» **Exercise instructions**
The following data has a line with "## Attack Vectors and Techniques" and a line with "- **Campaign**: Continual". Write out exactly those lines and all the lines between them.

» **Collected data**
++++++

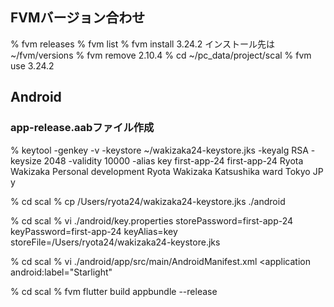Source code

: 
## FVMバージョン合わせ
% fvm releases
% fvm list
% fvm install 3.24.2
インストール先は~/fvm/versions
% fvm remove 2.10.4
% cd ~/pc_data/project/scal
% fvm use 3.24.2


## Android
### app-release.aabファイル作成
% keytool -genkey -v -keystore ~/wakizaka24-keystore.jks -keyalg RSA -keysize 2048 -validity 10000 -alias key
first-app-24
first-app-24
Ryota Wakizaka
Personal development
Ryota Wakizaka
Katsushika ward
Tokyo
JP
y

% cd scal
% cp /Users/ryota24/wakizaka24-keystore.jks ./android

% cd scal
% vi ./android/key.properties
storePassword=first-app-24
keyPassword=first-app-24
keyAlias=key
storeFile=/Users/ryota24/wakizaka24-keystore.jks

% cd scal
% vi ./android/app/src/main/AndroidManifest.xml
<application
android:label="Starlight"

% cd scal
% fvm flutter build appbundle --release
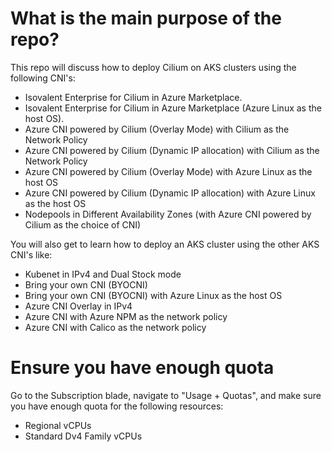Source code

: # What is the main purpose of the repo?
This repo will discuss how to deploy Cilium on AKS clusters using the following CNI's:
* Isovalent Enterprise for Cilium in Azure Marketplace.
* Isovalent Enterprise for Cilium in Azure Marketplace (Azure Linux as the host OS).
* Azure CNI powered by Cilium (Overlay Mode) with Cilium as the Network Policy
* Azure CNI powered by Cilium (Dynamic IP allocation) with Cilium as the Network Policy
* Azure CNI powered by Cilium (Overlay Mode) with Azure Linux as the host OS
* Azure CNI powered by Cilium (Dynamic IP allocation) with Azure Linux as the host OS
* Nodepools in Different Availability Zones (with Azure CNI powered by Cilium as the choice of CNI)

You will also get to learn how to deploy an AKS cluster using the other AKS CNI's like:
* Kubenet in IPv4 and Dual Stock mode
* Bring your own CNI (BYOCNI)
* Bring your own CNI (BYOCNI) with Azure Linux as the host OS
* Azure CNI Overlay in IPv4
* Azure CNI with Azure NPM as the network policy 
* Azure CNI with Calico as the network policy

# Ensure you have enough quota
Go to the Subscription blade, navigate to "Usage + Quotas", and make sure you have enough quota for the following resources:

- Regional vCPUs
- Standard Dv4 Family vCPUs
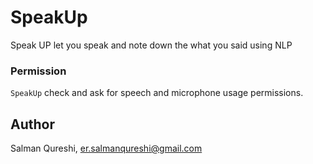 # SpeakUp

Speak UP let you speak and note down the what you said using NLP

### Permission
`SpeakUp` check and ask for speech and microphone usage permissions.

## Author
Salman Qureshi, er.salmanqureshi@gmail.com
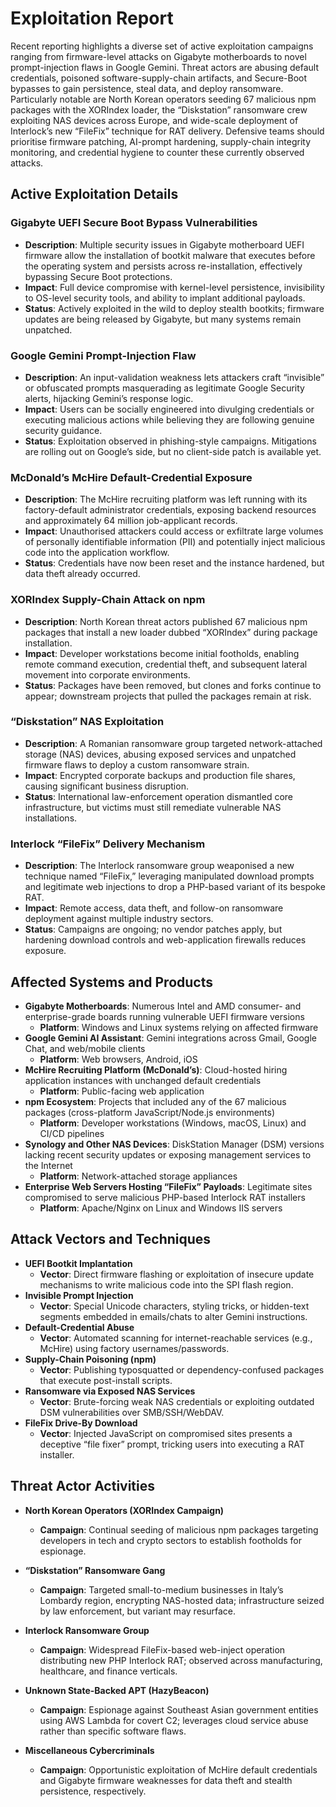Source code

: # Exploitation Report

Recent reporting highlights a diverse set of active exploitation campaigns ranging from firmware-level attacks on Gigabyte motherboards to novel prompt-injection flaws in Google Gemini. Threat actors are abusing default credentials, poisoned software-supply-chain artifacts, and Secure-Boot bypasses to gain persistence, steal data, and deploy ransomware. Particularly notable are North Korean operators seeding 67 malicious npm packages with the XORIndex loader, the “Diskstation” ransomware crew exploiting NAS devices across Europe, and wide-scale deployment of Interlock’s new “FileFix” technique for RAT delivery. Defensive teams should prioritise firmware patching, AI-prompt hardening, supply-chain integrity monitoring, and credential hygiene to counter these currently observed attacks.

## Active Exploitation Details

### Gigabyte UEFI Secure Boot Bypass Vulnerabilities
- **Description**: Multiple security issues in Gigabyte motherboard UEFI firmware allow the installation of bootkit malware that executes before the operating system and persists across re-installation, effectively bypassing Secure Boot protections.  
- **Impact**: Full device compromise with kernel-level persistence, invisibility to OS-level security tools, and ability to implant additional payloads.  
- **Status**: Actively exploited in the wild to deploy stealth bootkits; firmware updates are being released by Gigabyte, but many systems remain unpatched.

### Google Gemini Prompt-Injection Flaw
- **Description**: An input-validation weakness lets attackers craft “invisible” or obfuscated prompts masquerading as legitimate Google Security alerts, hijacking Gemini’s response logic.  
- **Impact**: Users can be socially engineered into divulging credentials or executing malicious actions while believing they are following genuine security guidance.  
- **Status**: Exploitation observed in phishing-style campaigns. Mitigations are rolling out on Google’s side, but no client-side patch is available yet.

### McDonald’s McHire Default-Credential Exposure
- **Description**: The McHire recruiting platform was left running with its factory-default administrator credentials, exposing backend resources and approximately 64 million job-applicant records.  
- **Impact**: Unauthorised attackers could access or exfiltrate large volumes of personally identifiable information (PII) and potentially inject malicious code into the application workflow.  
- **Status**: Credentials have now been reset and the instance hardened, but data theft already occurred.

### XORIndex Supply-Chain Attack on npm
- **Description**: North Korean threat actors published 67 malicious npm packages that install a new loader dubbed “XORIndex” during package installation.  
- **Impact**: Developer workstations become initial footholds, enabling remote command execution, credential theft, and subsequent lateral movement into corporate environments.  
- **Status**: Packages have been removed, but clones and forks continue to appear; downstream projects that pulled the packages remain at risk.

### “Diskstation” NAS Exploitation
- **Description**: A Romanian ransomware group targeted network-attached storage (NAS) devices, abusing exposed services and unpatched firmware flaws to deploy a custom ransomware strain.  
- **Impact**: Encrypted corporate backups and production file shares, causing significant business disruption.  
- **Status**: International law-enforcement operation dismantled core infrastructure, but victims must still remediate vulnerable NAS installations.

### Interlock “FileFix” Delivery Mechanism
- **Description**: The Interlock ransomware group weaponised a new technique named “FileFix,” leveraging manipulated download prompts and legitimate web injections to drop a PHP-based variant of its bespoke RAT.  
- **Impact**: Remote access, data theft, and follow-on ransomware deployment against multiple industry sectors.  
- **Status**: Campaigns are ongoing; no vendor patches apply, but hardening download controls and web-application firewalls reduces exposure.

## Affected Systems and Products

- **Gigabyte Motherboards**: Numerous Intel and AMD consumer- and enterprise-grade boards running vulnerable UEFI firmware versions  
  - **Platform**: Windows and Linux systems relying on affected firmware  
- **Google Gemini AI Assistant**: Gemini integrations across Gmail, Google Chat, and web/mobile clients  
  - **Platform**: Web browsers, Android, iOS  
- **McHire Recruiting Platform (McDonald’s)**: Cloud-hosted hiring application instances with unchanged default credentials  
  - **Platform**: Public-facing web application  
- **npm Ecosystem**: Projects that included any of the 67 malicious packages (cross-platform JavaScript/Node.js environments)  
  - **Platform**: Developer workstations (Windows, macOS, Linux) and CI/CD pipelines  
- **Synology and Other NAS Devices**: DiskStation Manager (DSM) versions lacking recent security updates or exposing management services to the Internet  
  - **Platform**: Network-attached storage appliances  
- **Enterprise Web Servers Hosting “FileFix” Payloads**: Legitimate sites compromised to serve malicious PHP-based Interlock RAT installers  
  - **Platform**: Apache/Nginx on Linux and Windows IIS servers

## Attack Vectors and Techniques

- **UEFI Bootkit Implantation**  
  - **Vector**: Direct firmware flashing or exploitation of insecure update mechanisms to write malicious code into the SPI flash region.  
- **Invisible Prompt Injection**  
  - **Vector**: Special Unicode characters, styling tricks, or hidden-text segments embedded in emails/chats to alter Gemini instructions.  
- **Default-Credential Abuse**  
  - **Vector**: Automated scanning for internet-reachable services (e.g., McHire) using factory usernames/passwords.  
- **Supply-Chain Poisoning (npm)**  
  - **Vector**: Publishing typosquatted or dependency-confused packages that execute post-install scripts.  
- **Ransomware via Exposed NAS Services**  
  - **Vector**: Brute-forcing weak NAS credentials or exploiting outdated DSM vulnerabilities over SMB/SSH/WebDAV.  
- **FileFix Drive-By Download**  
  - **Vector**: Injected JavaScript on compromised sites presents a deceptive “file fixer” prompt, tricking users into executing a RAT installer.

## Threat Actor Activities

- **North Korean Operators (XORIndex Campaign)**  
  - **Campaign**: Continual seeding of malicious npm packages targeting developers in tech and crypto sectors to establish footholds for espionage.  

- **“Diskstation” Ransomware Gang**  
  - **Campaign**: Targeted small-to-medium businesses in Italy’s Lombardy region, encrypting NAS-hosted data; infrastructure seized by law enforcement, but variant may resurface.  

- **Interlock Ransomware Group**  
  - **Campaign**: Widespread FileFix-based web-inject operation distributing new PHP Interlock RAT; observed across manufacturing, healthcare, and finance verticals.  

- **Unknown State-Backed APT (HazyBeacon)**  
  - **Campaign**: Espionage against Southeast Asian government entities using AWS Lambda for covert C2; leverages cloud service abuse rather than specific software flaws.  

- **Miscellaneous Cybercriminals**  
  - **Campaign**: Opportunistic exploitation of McHire default credentials and Gigabyte firmware weaknesses for data theft and stealth persistence, respectively.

++++++

» **Result below**
## Attack Vectors and Techniques

- **UEFI Bootkit Implantation**  
  - **Vector**: Direct firmware flashing or exploitation of insecure update mechanisms to write malicious code into the SPI flash region.  
- **Invisible Prompt Injection**  
  - **Vector**: Special Unicode characters, styling tricks, or hidden-text segments embedded in emails/chats to alter Gemini instructions.  
- **Default-Credential Abuse**  
  - **Vector**: Automated scanning for internet-reachable services (e.g., McHire) using factory usernames/passwords.  
- **Supply-Chain Poisoning (npm)**  
  - **Vector**: Publishing typosquatted or dependency-confused packages that execute post-install scripts.  
- **Ransomware via Exposed NAS Services**  
  - **Vector**: Brute-forcing weak NAS credentials or exploiting outdated DSM vulnerabilities over SMB/SSH/WebDAV.  
- **FileFix Drive-By Download**  
  - **Vector**: Injected JavaScript on compromised sites presents a deceptive “file fixer” prompt, tricking users into executing a RAT installer.

## Threat Actor Activities

- **North Korean Operators (XORIndex Campaign)**  
  - **Campaign**: Continual seeding of malicious npm packages targeting developers in tech and crypto sectors to establish footholds for espionage.  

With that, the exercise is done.